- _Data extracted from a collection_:
──────────

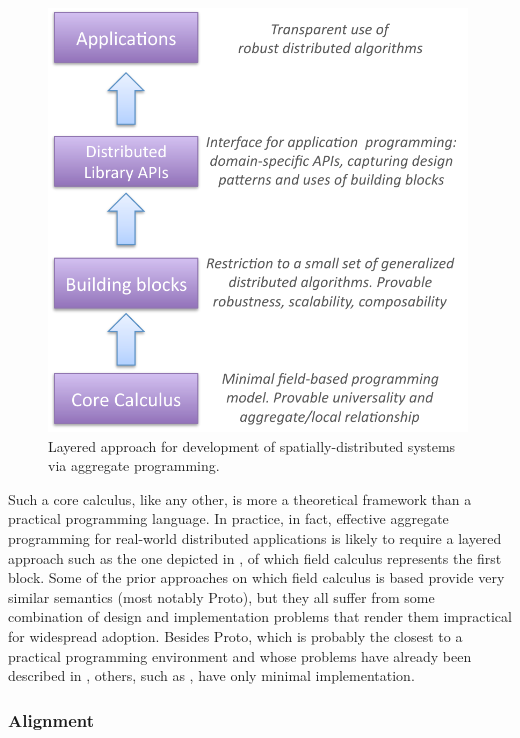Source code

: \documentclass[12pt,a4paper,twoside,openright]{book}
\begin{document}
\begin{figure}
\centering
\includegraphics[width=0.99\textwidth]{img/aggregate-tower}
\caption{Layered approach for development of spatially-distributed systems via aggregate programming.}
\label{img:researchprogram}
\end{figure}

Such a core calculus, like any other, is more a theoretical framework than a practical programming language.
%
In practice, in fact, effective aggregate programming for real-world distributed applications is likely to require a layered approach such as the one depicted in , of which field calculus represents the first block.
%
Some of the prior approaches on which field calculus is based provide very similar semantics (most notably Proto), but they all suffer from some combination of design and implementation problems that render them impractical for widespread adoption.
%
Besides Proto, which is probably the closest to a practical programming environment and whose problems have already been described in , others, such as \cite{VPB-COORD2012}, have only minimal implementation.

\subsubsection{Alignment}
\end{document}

──────────

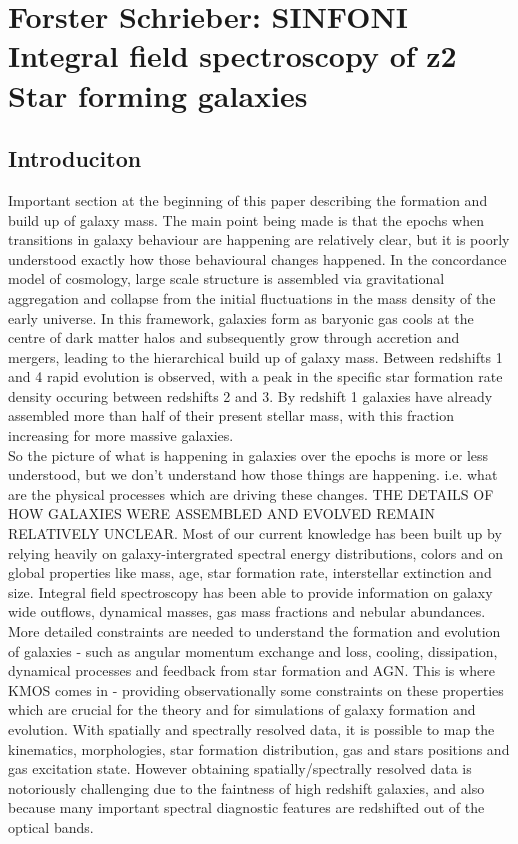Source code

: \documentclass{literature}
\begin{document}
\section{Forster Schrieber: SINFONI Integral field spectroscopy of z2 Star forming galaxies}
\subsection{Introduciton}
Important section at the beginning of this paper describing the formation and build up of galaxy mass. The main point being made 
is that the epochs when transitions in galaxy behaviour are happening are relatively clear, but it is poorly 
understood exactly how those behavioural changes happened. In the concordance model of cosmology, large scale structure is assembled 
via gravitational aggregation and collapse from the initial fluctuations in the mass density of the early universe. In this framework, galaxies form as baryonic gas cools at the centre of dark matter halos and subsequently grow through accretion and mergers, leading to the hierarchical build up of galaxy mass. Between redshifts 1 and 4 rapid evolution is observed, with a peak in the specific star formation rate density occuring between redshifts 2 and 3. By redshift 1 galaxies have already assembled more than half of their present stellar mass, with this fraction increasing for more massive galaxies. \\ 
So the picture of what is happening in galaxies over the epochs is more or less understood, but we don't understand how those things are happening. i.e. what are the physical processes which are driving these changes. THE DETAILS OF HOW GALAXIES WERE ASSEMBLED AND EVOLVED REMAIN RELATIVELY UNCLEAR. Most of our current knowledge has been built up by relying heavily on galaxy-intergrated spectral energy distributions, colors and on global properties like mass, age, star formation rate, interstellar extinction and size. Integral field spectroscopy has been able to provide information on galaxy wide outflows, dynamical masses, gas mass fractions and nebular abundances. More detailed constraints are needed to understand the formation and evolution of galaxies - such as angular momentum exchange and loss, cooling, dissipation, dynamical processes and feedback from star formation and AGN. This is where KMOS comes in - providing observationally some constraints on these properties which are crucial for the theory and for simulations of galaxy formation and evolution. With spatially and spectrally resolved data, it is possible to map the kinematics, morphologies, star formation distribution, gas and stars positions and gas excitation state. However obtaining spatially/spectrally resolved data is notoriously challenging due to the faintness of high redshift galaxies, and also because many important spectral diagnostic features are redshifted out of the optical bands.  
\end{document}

──────────

- _What is expected_: Copy out, from the data above, each line where the string "distributed" is present.

- _Answer box_:
\caption{Layered approach for development of spatially-distributed systems via aggregate programming.}
In practice, in fact, effective aggregate programming for real-world distributed applications is likely to require a layered approach such as the one depicted in , of which field calculus represents the first block.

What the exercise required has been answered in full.